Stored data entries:
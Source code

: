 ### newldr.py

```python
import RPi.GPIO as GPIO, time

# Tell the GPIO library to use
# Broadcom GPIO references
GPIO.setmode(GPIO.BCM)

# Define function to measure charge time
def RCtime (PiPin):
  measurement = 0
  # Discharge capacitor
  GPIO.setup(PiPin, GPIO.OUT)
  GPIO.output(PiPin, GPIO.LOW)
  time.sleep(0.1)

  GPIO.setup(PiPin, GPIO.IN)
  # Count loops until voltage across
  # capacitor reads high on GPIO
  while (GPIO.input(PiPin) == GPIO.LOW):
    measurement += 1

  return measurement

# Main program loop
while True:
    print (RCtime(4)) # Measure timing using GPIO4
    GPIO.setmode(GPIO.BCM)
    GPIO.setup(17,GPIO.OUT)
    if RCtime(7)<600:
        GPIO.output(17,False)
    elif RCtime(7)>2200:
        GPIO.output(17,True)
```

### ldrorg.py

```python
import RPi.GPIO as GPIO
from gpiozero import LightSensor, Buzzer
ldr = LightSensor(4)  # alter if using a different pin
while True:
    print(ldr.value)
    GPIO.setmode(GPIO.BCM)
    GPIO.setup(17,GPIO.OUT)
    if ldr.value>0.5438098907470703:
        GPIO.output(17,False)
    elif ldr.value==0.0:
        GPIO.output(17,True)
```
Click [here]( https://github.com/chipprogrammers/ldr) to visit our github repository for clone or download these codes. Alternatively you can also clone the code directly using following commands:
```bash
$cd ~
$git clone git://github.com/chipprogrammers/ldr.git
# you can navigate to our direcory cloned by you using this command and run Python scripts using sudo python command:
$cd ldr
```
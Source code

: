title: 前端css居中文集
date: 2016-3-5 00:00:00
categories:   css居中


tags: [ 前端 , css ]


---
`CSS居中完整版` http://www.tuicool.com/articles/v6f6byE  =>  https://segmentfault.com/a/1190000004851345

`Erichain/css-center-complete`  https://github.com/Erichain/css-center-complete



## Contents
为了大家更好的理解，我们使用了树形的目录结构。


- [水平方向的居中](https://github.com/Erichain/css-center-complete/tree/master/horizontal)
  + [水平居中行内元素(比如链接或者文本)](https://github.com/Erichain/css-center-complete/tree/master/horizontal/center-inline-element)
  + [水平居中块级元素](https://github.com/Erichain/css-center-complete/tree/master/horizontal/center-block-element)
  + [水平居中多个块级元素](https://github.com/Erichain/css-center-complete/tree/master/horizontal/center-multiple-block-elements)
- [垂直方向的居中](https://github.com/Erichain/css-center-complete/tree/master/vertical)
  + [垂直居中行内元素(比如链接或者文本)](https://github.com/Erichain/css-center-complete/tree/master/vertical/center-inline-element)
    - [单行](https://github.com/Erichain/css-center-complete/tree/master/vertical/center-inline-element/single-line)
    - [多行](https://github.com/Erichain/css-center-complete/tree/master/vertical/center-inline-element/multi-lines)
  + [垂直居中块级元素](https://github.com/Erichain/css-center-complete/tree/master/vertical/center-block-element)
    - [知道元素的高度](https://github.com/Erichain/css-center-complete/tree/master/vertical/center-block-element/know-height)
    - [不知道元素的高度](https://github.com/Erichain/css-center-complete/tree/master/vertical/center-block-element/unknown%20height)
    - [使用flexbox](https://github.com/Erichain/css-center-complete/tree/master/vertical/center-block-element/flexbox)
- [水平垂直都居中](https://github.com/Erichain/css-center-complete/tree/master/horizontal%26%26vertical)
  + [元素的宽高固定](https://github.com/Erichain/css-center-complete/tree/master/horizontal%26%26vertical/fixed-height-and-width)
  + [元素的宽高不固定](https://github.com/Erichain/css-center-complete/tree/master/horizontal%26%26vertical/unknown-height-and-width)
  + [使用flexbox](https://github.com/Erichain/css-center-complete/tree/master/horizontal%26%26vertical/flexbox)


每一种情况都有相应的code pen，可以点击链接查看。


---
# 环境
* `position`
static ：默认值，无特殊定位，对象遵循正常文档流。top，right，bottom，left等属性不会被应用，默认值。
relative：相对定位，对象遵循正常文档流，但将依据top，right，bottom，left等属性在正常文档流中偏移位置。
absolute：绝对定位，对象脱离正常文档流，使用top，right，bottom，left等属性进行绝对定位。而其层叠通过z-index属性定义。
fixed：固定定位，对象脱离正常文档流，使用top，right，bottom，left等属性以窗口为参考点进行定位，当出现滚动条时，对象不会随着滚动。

> **Problem to solve**
However many lines the data holds, return each one exactly.

> **Result**
Source code

: ### newldr.py

```python
import RPi.GPIO as GPIO, time

# Tell the GPIO library to use
# Broadcom GPIO references
GPIO.setmode(GPIO.BCM)

# Define function to measure charge time
def RCtime (PiPin):
  measurement = 0
  # Discharge capacitor
  GPIO.setup(PiPin, GPIO.OUT)
  GPIO.output(PiPin, GPIO.LOW)
  time.sleep(0.1)

  GPIO.setup(PiPin, GPIO.IN)
  # Count loops until voltage across
  # capacitor reads high on GPIO
  while (GPIO.input(PiPin) == GPIO.LOW):
    measurement += 1

  return measurement

# Main program loop
while True:
    print (RCtime(4)) # Measure timing using GPIO4
    GPIO.setmode(GPIO.BCM)
    GPIO.setup(17,GPIO.OUT)
    if RCtime(7)<600:
        GPIO.output(17,False)
    elif RCtime(7)>2200:
        GPIO.output(17,True)
```

### ldrorg.py

```python
import RPi.GPIO as GPIO
from gpiozero import LightSensor, Buzzer
ldr = LightSensor(4)  # alter if using a different pin
while True:
    print(ldr.value)
    GPIO.setmode(GPIO.BCM)
    GPIO.setup(17,GPIO.OUT)
    if ldr.value>0.5438098907470703:
        GPIO.output(17,False)
    elif ldr.value==0.0:
        GPIO.output(17,True)
```
Click [here]( https://github.com/chipprogrammers/ldr) to visit our github repository for clone or download these codes. Alternatively you can also clone the code directly using following commands:
```bash
$cd ~
$git clone git://github.com/chipprogrammers/ldr.git
# you can navigate to our direcory cloned by you using this command and run Python scripts using sudo python command:
$cd ldr
```
Source code

:title: 前端css居中文集
date: 2016-3-5 00:00:00
categories:   css居中


tags: [ 前端 , css ]


---
`CSS居中完整版` http://www.tuicool.com/articles/v6f6byE  =>  https://segmentfault.com/a/1190000004851345

`Erichain/css-center-complete`  https://github.com/Erichain/css-center-complete



## Contents
为了大家更好的理解，我们使用了树形的目录结构。


- [水平方向的居中](https://github.com/Erichain/css-center-complete/tree/master/horizontal)
  + [水平居中行内元素(比如链接或者文本)](https://github.com/Erichain/css-center-complete/tree/master/horizontal/center-inline-element)
  + [水平居中块级元素](https://github.com/Erichain/css-center-complete/tree/master/horizontal/center-block-element)
  + [水平居中多个块级元素](https://github.com/Erichain/css-center-complete/tree/master/horizontal/center-multiple-block-elements)
- [垂直方向的居中](https://github.com/Erichain/css-center-complete/tree/master/vertical)
  + [垂直居中行内元素(比如链接或者文本)](https://github.com/Erichain/css-center-complete/tree/master/vertical/center-inline-element)
    - [单行](https://github.com/Erichain/css-center-complete/tree/master/vertical/center-inline-element/single-line)
    - [多行](https://github.com/Erichain/css-center-complete/tree/master/vertical/center-inline-element/multi-lines)
  + [垂直居中块级元素](https://github.com/Erichain/css-center-complete/tree/master/vertical/center-block-element)
    - [知道元素的高度](https://github.com/Erichain/css-center-complete/tree/master/vertical/center-block-element/know-height)
    - [不知道元素的高度](https://github.com/Erichain/css-center-complete/tree/master/vertical/center-block-element/unknown%20height)
    - [使用flexbox](https://github.com/Erichain/css-center-complete/tree/master/vertical/center-block-element/flexbox)
- [水平垂直都居中](https://github.com/Erichain/css-center-complete/tree/master/horizontal%26%26vertical)
  + [元素的宽高固定](https://github.com/Erichain/css-center-complete/tree/master/horizontal%26%26vertical/fixed-height-and-width)
  + [元素的宽高不固定](https://github.com/Erichain/css-center-complete/tree/master/horizontal%26%26vertical/unknown-height-and-width)
  + [使用flexbox](https://github.com/Erichain/css-center-complete/tree/master/horizontal%26%26vertical/flexbox)


每一种情况都有相应的code pen，可以点击链接查看。


---
# 环境
* `position`
static ：默认值，无特殊定位，对象遵循正常文档流。top，right，bottom，left等属性不会被应用，默认值。
relative：相对定位，对象遵循正常文档流，但将依据top，right，bottom，left等属性在正常文档流中偏移位置。
absolute：绝对定位，对象脱离正常文档流，使用top，right，bottom，left等属性进行绝对定位。而其层叠通过z-index属性定义。
fixed：固定定位，对象脱离正常文档流，使用top，right，bottom，left等属性以窗口为参考点进行定位，当出现滚动条时，对象不会随着滚动。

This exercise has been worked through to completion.